Sébastien Planas : Le projet est né autour de discussions d’acteurs du monde de l’art. Nous sommes partis de ce constat que les visiteurs du musée Guimet, du Palais de Tokyo ou encore du musée d’Art moderne de Paris sont très rarement les mêmes. Il n’y a qu’un point commun, il s’agit du livre et du film. Le public se retrouve toujours autour de la lecture, de la consultation et du supplément d’information. Dans tous les musées, il y a toujours une librairie qui vend livres et films. Nous avons donc pensé qu’il serait intéressant que des auteurs se retrouvent autour d’un événement pour parler de ces sujets qu’ils maîtrisent parfaitement.
Donc l’une des idées essentielles du festival est de partager la connaissance autour du monde de l’art ?
Oui, l’idée du festival c’est vraiment de partager. En général, meilleurs sont les auteurs, plus ils sont aptes à parler simplement de leur sujet, qu’il s’agisse de livres ou de films. Je pense par exemple à ce film d’Adrian Maben sur Helmut Newton qui fait pénétrer dans son univers, dans son intimité et dans sa vie comme aucune exposition ni même aucun livre n’ont jamais pu le faire. Ce genre de travail montre à quel point livres, films et expositions sont complémentaires. En ce sens, il nous paraît indispensable d’associer les deux.
N’y a t-il pas d’équivalent, en France ou à l’étranger, de ce festival du livre d’art et du film ?
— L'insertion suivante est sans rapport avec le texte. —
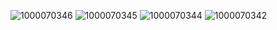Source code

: 

![1000070346](https://github.com/user-attachments/assets/b441a7ce-80bc-4ee4-84ee-f9be7d3fe3d0)
![1000070345](https://github.com/user-attachments/assets/b55b3a15-3641-4984-ac54-1f405baaaee4)
![1000070344](https://github.com/user-attachments/assets/6ea7c3f8-5f56-462a-be76-1c44671bf2f6)
![1000070342](https://github.com/user-attachments/assets/1c642589-d70a-45dd-b44a-6540dfba8109)
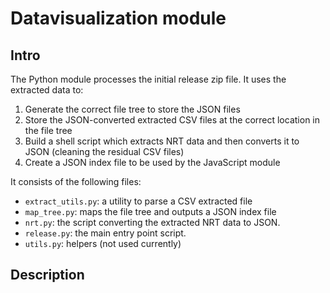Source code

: # Datavisualization module

## Intro

The Python module processes the initial release zip file. It uses the extracted data to:

1. Generate the correct file tree to store the JSON files
2. Store the JSON-converted extracted CSV files at the correct location in the file tree 
3. Build a shell script which extracts NRT data and then converts it to JSON (cleaning the residual CSV files)
4. Create a JSON index file to be used by the JavaScript module

It consists of the following files:

* `extract_utils.py`: a utility to parse a CSV extracted file
* `map_tree.py`: maps the file tree and outputs a JSON index file
* `nrt.py`: the script converting the extracted NRT data to JSON.
* `release.py`: the main entry point script.
* `utils.py`: helpers (not used currently)

## Description


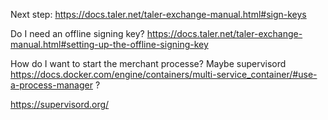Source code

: Next step: https://docs.taler.net/taler-exchange-manual.html#sign-keys

Do I need an offline signing key? https://docs.taler.net/taler-exchange-manual.html#setting-up-the-offline-signing-key


How do I want to start the merchant processe? Maybe supervisord https://docs.docker.com/engine/containers/multi-service_container/#use-a-process-manager ?

https://supervisord.org/
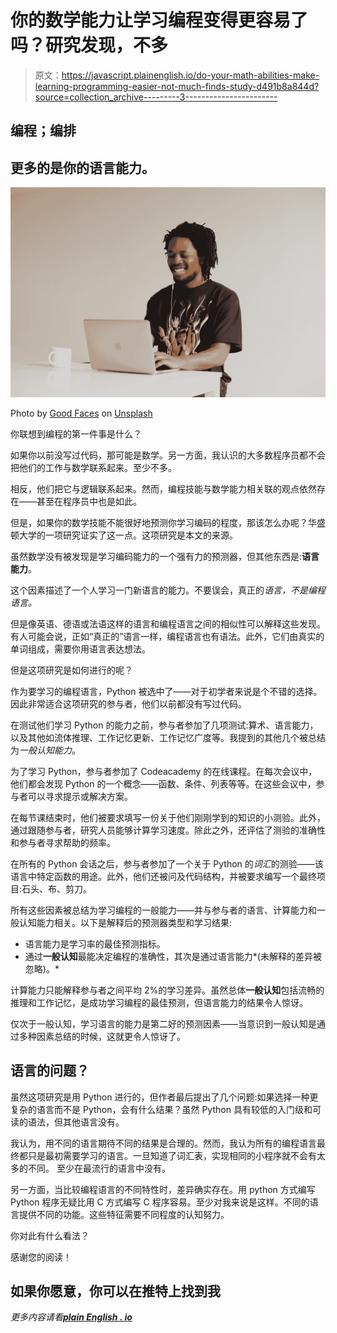 # 你的数学能力让学习编程变得更容易了吗？研究发现，不多

> 原文：<https://javascript.plainenglish.io/do-your-math-abilities-make-learning-programming-easier-not-much-finds-study-d491b8a844d?source=collection_archive---------3----------------------->

## 编程；编排

## 更多的是你的语言能力。

![](img/bca653fc7de889a8362e20be8acdd202.png)

Photo by [Good Faces](https://unsplash.com/@goodfacesagency?utm_source=medium&utm_medium=referral) on [Unsplash](https://unsplash.com?utm_source=medium&utm_medium=referral)

你联想到编程的第一件事是什么？

如果你以前没写过代码，那可能是数学。另一方面，我认识的大多数程序员都不会把他们的工作与数学联系起来。至少不多。

相反，他们把它与逻辑联系起来。然而，编程技能与数学能力相关联的观点依然存在——甚至在程序员中也是如此。

但是，如果你的数学技能不能很好地预测你学习编码的程度，那该怎么办呢？华盛顿大学的一项研究证实了这一点。这项研究是本文的来源。

虽然数学没有被发现是学习编码能力的一个强有力的预测器，但其他东西是:**语言能力**。

这个因素描述了一个人学习一门新语言的能力。不要误会，真正的*语言，不是编程语言。*

但是像英语、德语或法语这样的语言和编程语言之间的相似性可以解释这些发现。有人可能会说，正如“真正的”语言一样，编程语言也有语法。此外，它们由真实的单词组成，需要你用语言表达想法。

但是这项研究是如何进行的呢？

作为要学习的编程语言，Python 被选中了——对于初学者来说是个不错的选择。因此非常适合这项研究的参与者，他们以前都没有写过代码。

在测试他们学习 Python 的能力之前，参与者参加了几项测试:算术、语言能力，以及其他如流体推理、工作记忆更新、工作记忆广度等。我提到的其他几个被总结为*一般认知能力*。

为了学习 Python，参与者参加了 Codeacademy 的在线课程。在每次会议中，他们都会发现 Python 的一个概念——函数、条件、列表等等。在这些会议中，参与者可以寻求提示或解决方案。

在每节课结束时，他们被要求填写一份关于他们刚刚学到的知识的小测验。此外，通过跟随参与者，研究人员能够计算学习速度。除此之外，还评估了测验的准确性和参与者寻求帮助的频率。

在所有的 Python 会话之后，参与者参加了一个关于 Python 的*词汇*的测验——该语言中特定函数的用途。此外，他们还被问及代码结构，并被要求编写一个最终项目:石头、布、剪刀。

所有这些因素被总结为学习编程的一般能力——并与参与者的语言、计算能力和一般认知能力相关。以下是解释后的预测器类型和学习结果:

*   语言能力是学习率的最佳预测指标。
*   通过**一般认知**最能决定编程的准确性，其次是通过语言能力*(未解释的差异被忽略)。*

计算能力只能解释参与者之间平均 2%的学习差异。虽然总体**一般认知**包括流畅的推理和工作记忆，是成功学习编程的最佳预测，但语言能力的结果令人惊讶。

仅次于一般认知，学习语言的能力是第二好的预测因素——当意识到一般认知是通过多种因素总结的时候，这就更令人惊讶了。

## 语言的问题？

虽然这项研究是用 Python 进行的，但作者最后提出了几个问题:如果选择一种更复杂的语言而不是 Python，会有什么结果？虽然 Python 具有较低的入门级和可读的语法，但其他语言没有。

我认为，用不同的语言期待不同的结果是合理的。然而，我认为所有的编程语言最终都只是最初需要学习的语言。一旦知道了词汇表，实现相同的小程序就不会有太多的不同。
至少在最流行的语言中没有。

另一方面，当比较编程语言的不同特性时，差异确实存在。用 python 方式编写 Python 程序无疑比用 C 方式编写 C 程序容易。至少对我来说是这样。不同的语言提供不同的功能。这些特征需要不同程度的认知努力。

你对此有什么看法？

感谢您的阅读！

## 如果你愿意，你可以在推特上找到我

*更多内容请看*[***plain English . io***](http://plainenglish.io/)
Malheureusement non. Il y a partout des festivals de livres policiers, de films, mais rien en matière de livres ou films d’art, nous n’avons pas ou que peu de références, hormis le Salon du livre… Il y a bien sûr des prix attribués aux livres d’art lors de certains événements mais, pour ce qui est des festivals, la démarche est inédite. De même, notre indépendance nous autorise à faire ce que personne ne fait en matière de publications et films sur l’art : nous regardons toutes les sorties des éditeurs et nous les sélectionnons au lieu de demander aux éditeurs quel livre ils souhaitent présenter en compétition. C’est un tout petit festival mais on essaye de s’appliquer sur les contenus et les choix des personnes. Ce qui fait la force du festival est justement cette liberté absolue.
Comment se déroule concrètement le festival et qui compose le jury ?
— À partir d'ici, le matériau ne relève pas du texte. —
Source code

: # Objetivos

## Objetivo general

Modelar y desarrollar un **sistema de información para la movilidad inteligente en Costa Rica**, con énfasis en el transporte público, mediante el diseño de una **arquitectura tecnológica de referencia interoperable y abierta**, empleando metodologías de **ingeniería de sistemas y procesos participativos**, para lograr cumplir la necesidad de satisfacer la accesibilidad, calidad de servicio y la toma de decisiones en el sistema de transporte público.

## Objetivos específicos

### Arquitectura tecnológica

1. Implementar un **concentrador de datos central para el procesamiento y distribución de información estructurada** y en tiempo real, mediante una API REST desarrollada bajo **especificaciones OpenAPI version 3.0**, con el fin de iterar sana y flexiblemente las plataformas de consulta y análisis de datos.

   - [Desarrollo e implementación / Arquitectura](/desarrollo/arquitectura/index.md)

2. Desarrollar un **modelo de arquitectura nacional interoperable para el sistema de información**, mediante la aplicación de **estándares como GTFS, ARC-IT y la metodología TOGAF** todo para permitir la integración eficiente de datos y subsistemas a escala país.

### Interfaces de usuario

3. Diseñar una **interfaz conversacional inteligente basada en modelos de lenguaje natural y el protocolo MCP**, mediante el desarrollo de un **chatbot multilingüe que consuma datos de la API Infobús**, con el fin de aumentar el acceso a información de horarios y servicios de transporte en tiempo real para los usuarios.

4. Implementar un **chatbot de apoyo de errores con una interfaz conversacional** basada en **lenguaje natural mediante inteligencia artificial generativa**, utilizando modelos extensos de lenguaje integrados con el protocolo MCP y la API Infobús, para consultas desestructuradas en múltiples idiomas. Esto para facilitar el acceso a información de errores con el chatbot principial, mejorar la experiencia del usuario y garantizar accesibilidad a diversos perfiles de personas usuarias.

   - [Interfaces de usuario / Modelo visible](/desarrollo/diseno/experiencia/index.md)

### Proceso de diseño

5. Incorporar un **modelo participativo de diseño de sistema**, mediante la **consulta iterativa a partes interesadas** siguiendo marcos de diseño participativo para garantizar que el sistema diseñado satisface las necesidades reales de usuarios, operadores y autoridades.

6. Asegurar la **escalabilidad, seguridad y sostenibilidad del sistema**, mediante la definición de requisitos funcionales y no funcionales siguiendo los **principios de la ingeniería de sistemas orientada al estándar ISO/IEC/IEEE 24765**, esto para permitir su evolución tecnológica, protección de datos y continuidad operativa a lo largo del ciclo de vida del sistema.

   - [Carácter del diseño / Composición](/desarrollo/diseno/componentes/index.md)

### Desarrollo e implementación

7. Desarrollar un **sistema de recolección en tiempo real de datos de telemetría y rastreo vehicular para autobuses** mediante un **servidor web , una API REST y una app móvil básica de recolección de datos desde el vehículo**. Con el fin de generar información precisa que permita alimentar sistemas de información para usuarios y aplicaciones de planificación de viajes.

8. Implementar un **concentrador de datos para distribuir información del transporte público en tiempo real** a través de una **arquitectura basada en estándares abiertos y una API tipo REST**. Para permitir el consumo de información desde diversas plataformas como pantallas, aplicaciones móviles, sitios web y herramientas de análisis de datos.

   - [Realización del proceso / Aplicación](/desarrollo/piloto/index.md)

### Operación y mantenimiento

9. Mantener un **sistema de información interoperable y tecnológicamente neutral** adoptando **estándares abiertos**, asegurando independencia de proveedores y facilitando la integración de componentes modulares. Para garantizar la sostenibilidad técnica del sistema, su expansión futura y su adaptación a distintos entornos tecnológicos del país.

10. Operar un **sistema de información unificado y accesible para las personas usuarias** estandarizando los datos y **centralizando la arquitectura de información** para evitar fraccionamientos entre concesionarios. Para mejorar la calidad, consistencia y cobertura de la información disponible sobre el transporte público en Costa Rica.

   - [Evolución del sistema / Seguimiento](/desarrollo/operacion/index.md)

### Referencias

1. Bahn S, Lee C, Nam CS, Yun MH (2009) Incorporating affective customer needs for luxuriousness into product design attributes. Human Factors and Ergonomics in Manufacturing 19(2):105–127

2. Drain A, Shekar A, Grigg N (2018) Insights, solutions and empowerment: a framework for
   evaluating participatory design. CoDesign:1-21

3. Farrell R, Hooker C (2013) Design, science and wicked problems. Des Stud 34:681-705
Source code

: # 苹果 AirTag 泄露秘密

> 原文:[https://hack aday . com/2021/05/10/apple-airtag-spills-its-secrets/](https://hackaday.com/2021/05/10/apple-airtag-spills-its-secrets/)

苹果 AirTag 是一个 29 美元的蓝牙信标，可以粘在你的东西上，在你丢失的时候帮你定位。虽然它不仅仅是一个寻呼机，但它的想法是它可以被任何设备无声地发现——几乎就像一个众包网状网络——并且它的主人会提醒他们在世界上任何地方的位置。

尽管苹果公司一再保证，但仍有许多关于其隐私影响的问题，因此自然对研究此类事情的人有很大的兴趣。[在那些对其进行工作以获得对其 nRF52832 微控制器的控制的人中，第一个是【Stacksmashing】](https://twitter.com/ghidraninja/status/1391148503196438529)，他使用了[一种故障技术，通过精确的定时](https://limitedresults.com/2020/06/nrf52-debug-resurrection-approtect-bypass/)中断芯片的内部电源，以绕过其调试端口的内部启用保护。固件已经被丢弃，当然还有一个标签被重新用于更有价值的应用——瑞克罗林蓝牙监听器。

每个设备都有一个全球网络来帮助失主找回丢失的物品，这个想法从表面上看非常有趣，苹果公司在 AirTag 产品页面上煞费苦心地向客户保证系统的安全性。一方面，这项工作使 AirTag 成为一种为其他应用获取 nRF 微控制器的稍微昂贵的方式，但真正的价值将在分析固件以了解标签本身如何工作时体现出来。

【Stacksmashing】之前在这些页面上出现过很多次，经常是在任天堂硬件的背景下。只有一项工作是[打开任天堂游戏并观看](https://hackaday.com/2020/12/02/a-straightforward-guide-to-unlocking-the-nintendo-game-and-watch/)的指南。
Il y a deux parties. Une partie compétition et une partie hors-compétition. En compétition, on trouve 13 livres et 13 films. C’est une nouveauté cette année, nous avons ajouté un jury en plus du comité de sélection qui, réuni à Perpignan, remettra les FILAF d’or et la mention spéciale du jury le samedi soir. Le jury cette année sera composé de Fabrice Hergott, responsable du MAMVP, de Guillaume Houzé de la Galerie des galeries, Xavier Canonne du musée de photographie de Charleroi et du photographe, réalisateur et producteur Pierre Thorreton.
Quels sont les critères de sélection des livres et des films ?
Ce ne sont ni le livre ni le film d’artistes que l’on cherche. On a choisi de ne pas traiter du tout du livre ou du film à la limite de l’œuvre d’art. Nous travaillons spécialement sur des éditions courantes, des livres abordables, on exclut simplement les rééditions et les traductions. Nous recherchons un véritable travail d’écriture. La sélection en compétition est composée de livre et films choisis par le comité selon différents critères : d’abord il faut que le sujet n’ait pas été traité de manière récurrente ces derniers temps. Ensuite nous exigeons une certaine qualité de traitement du sujet (pertinence, documentation), de même, nous nous attachons à la capacité de l’ouvrage à vulgariser, nous ne souhaitons pas de livres pour une chapelle ou uniquement pour les chercheurs. Enfin, la réalisation de l’objet et la qualité de sa présentation entrent en compte. Mais en général, les quatre critères vont ensemble. Quand on réussit quelque chose d’un point de vue théorique, le reste suit.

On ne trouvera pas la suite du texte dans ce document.